Directions: Show every line of the data that contains the string "includes".

Source texts of formatted documents:

▼

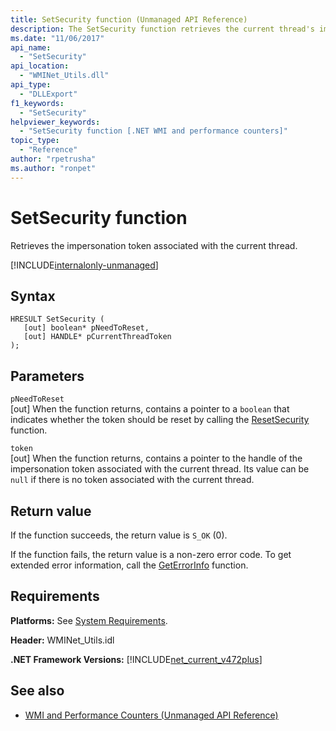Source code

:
 ```yaml
---
title: SetSecurity function (Unmanaged API Reference)
description: The SetSecurity function retrieves the current thread's impersonation token.
ms.date: "11/06/2017"
api_name: 
  - "SetSecurity"
api_location: 
  - "WMINet_Utils.dll"
api_type: 
  - "DLLExport"
f1_keywords: 
  - "SetSecurity"
helpviewer_keywords: 
  - "SetSecurity function [.NET WMI and performance counters]"
topic_type: 
  - "Reference"
author: "rpetrusha"
ms.author: "ronpet"
---
```

# SetSecurity function

Retrieves the impersonation token associated with the current thread. 

[!INCLUDE[internalonly-unmanaged](../../../../includes/internalonly-unmanaged.md)]

## Syntax

```
HRESULT SetSecurity (
   [out] boolean* pNeedToReset, 
   [out] HANDLE* pCurrentThreadToken
); 
```

## Parameters

`pNeedToReset`\
[out] When the function returns, contains a pointer to a `boolean` that indicates whether the token should be reset by calling the [ResetSecurity](resetsecurity.md) function.

`token`\
[out] When the function returns, contains a pointer to the handle of the impersonation token associated with the current thread. Its value can be `null` if there is no token associated with the current thread. 

## Return value

If the function succeeds, the return value is `S_OK` (0).

If the function fails, the return value is a non-zero error code. To get extended error information, call the [GetErrorInfo](geterrorinfo.md) function.

## Requirements

 **Platforms:** See [System Requirements](../../../../docs/framework/get-started/system-requirements.md).

 **Header:** WMINet_Utils.idl

 **.NET Framework Versions:** [!INCLUDE[net_current_v472plus](../../../../includes/net-current-v472plus.md)]

## See also

- [WMI and Performance Counters (Unmanaged API Reference)](index.md)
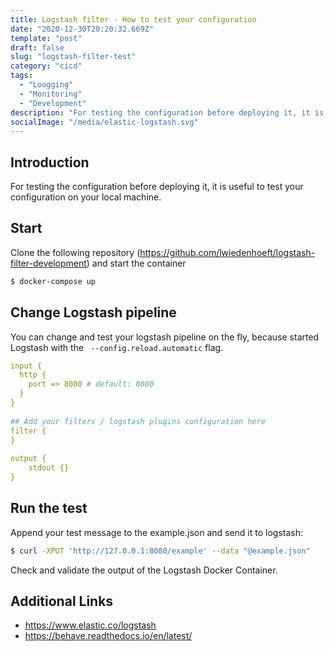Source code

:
 ```yaml
---
title: Logstash filter - How to test your configuration
date: "2020-12-30T20:20:32.669Z"
template: "post"
draft: false
slug: "logstash-filter-test"
category: "cicd"
tags:
  - "Loogging"
  - "Monitoring"
  - "Development"
description: "For testing the configuration before deploying it, it is useful to test your configuration on your local machine."
socialImage: "/media/elastic-logstash.svg"
---
```

## Introduction

For testing the configuration before deploying it, it is useful to test your configuration on your local machine.

## Start

Clone the following repository (https://github.com/lwiedenhoeft/logstash-filter-development) and start the container

```bash
$ docker-compose up
```    

## Change Logstash pipeline

You can change and test your logstash pipeline on the fly, because started Logstash with the ` --config.reload.automatic` flag.

```yml
input {
  http {
    port => 8080 # default: 8080
  }
}
 
## Add your filters / logstash plugins configuration here
filter {
}
 
output {
    stdout {}
}
```

## Run the test

Append your test message to the example.json and send it to logstash:

```bash
$ curl -XPUT 'http://127.0.0.1:8080/example' --data "@example.json"
```    

Check and validate the output of the Logstash Docker Container.
## Additional Links

* https://www.elastic.co/logstash
* https://behave.readthedocs.io/en/latest/
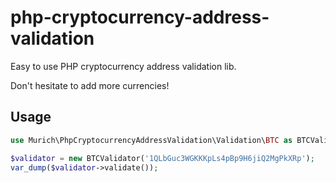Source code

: # php-cryptocurrency-address-validation

Easy to use PHP cryptocurrency address validation lib.

Don't hesitate to add more currencies!

## Usage


```php
use Murich\PhpCryptocurrencyAddressValidation\Validation\BTC as BTCValidator;

$validator = new BTCValidator('1QLbGuc3WGKKKpLs4pBp9H6jiQ2MgPkXRp');
var_dump($validator->validate());

```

▲

Task output:
[!INCLUDE[internalonly-unmanaged](../../../../includes/internalonly-unmanaged.md)]
 **.NET Framework Versions:** [!INCLUDE[net_current_v472plus](../../../../includes/net-current-v472plus.md)]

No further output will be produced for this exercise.